Four months after being sworn in, Prime Minister Andris Kulbergs’ three-party coalition faces its first serious report card — and with an October election already shaping political calculations in Riga, how that record is perceived may matter more than the record itself.
What was promised in March
Kulbergs took office in early March atop a coalition built around a pledge to stabilise prices, speed up EU fund absorption, and hold the defence spending line at close to 5% of GDP. Those three commitments have anchored nearly every major decision the government has made since.
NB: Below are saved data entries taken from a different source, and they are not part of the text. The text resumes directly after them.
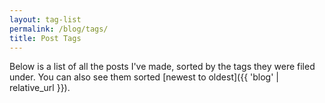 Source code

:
 ```yaml
---
layout: tag-list
permalink: /blog/tags/
title: Post Tags
---
```


Below is a list of all the posts I've made, sorted by the tags they were filed under. You can also see them sorted [newest to oldest]({{ 'blog' | relative_url }}).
Where the coalition can point to results
On the cost-of-living front, today’s VAT reduction on bread, milk, poultry and eggs is the clearest deliverable, arriving just as the government’s popularity has begun to soften in opinion polls. Defence spending has also held roughly steady, with the Kulbergs government confirming procurement contracts for additional NASAMS air-defence units alongside allies this spring. EU fund absorption, however, tells a mixed story: officials at the Finance Ministry acknowledge that contracted cohesion-fund spending sits below the pace needed to avoid leaving money unspent before the 2021–2027 programming period closes.
Where critics see stalling
Opposition MPs argue the coalition has produced announcements rather than outcomes, pointing to construction permitting reform that was promised for a June vote but has slipped to at least September. Political analyst Ivars Ijabs, of the University of Latvia, described the government’s first four months as “cautious to the point of drift,” noting that Kulbergs has avoided major legislative fights that might destabilise his narrow parliamentary majority ahead of the vote.
The politics behind the caution
That caution is arguably the point. With the Saeima election set for early October, none of the three coalition partners appears eager to take on politically costly reforms — pension changes and further tax adjustments among them — before voters have their say. Government insiders say a more ambitious legislative push is being held back deliberately for a potential second term, assuming the coalition survives the election with a workable majority. Polling from SKDS in June put the coalition’s combined approval at 34%, down four points since taking office but still ahead of the two largest opposition blocs individually. Analysts caution that Latvia’s fragmented multi-party system means such polling translates unpredictably into seats, particularly with at least six parties expected to clear the 5% threshold in October.
Business lobby groups have offered a mixed verdict on the coalition’s record so far: the Latvian Chamber of Commerce and Industry welcomed the VAT move but pressed the government to move faster on permitting reform, warning that construction-sector investment decisions are already being delayed into next year.
What to watch before October
The real test will come with the state budget process this autumn, alongside how convincingly the government can show that the VAT cut, once measured against actual grocery prices, delivered real relief rather than symbolic action. The government’s cost-of-living record will also be compared directly with Lithuania’s and Estonia’s over the second half of the year, an assessment already underway in this week’s midyear Baltic economic review. Kulbergs’ team is betting that a handful of visible, if narrow, wins will outweigh criticism over slower structural reform when Latvians vote in roughly three months.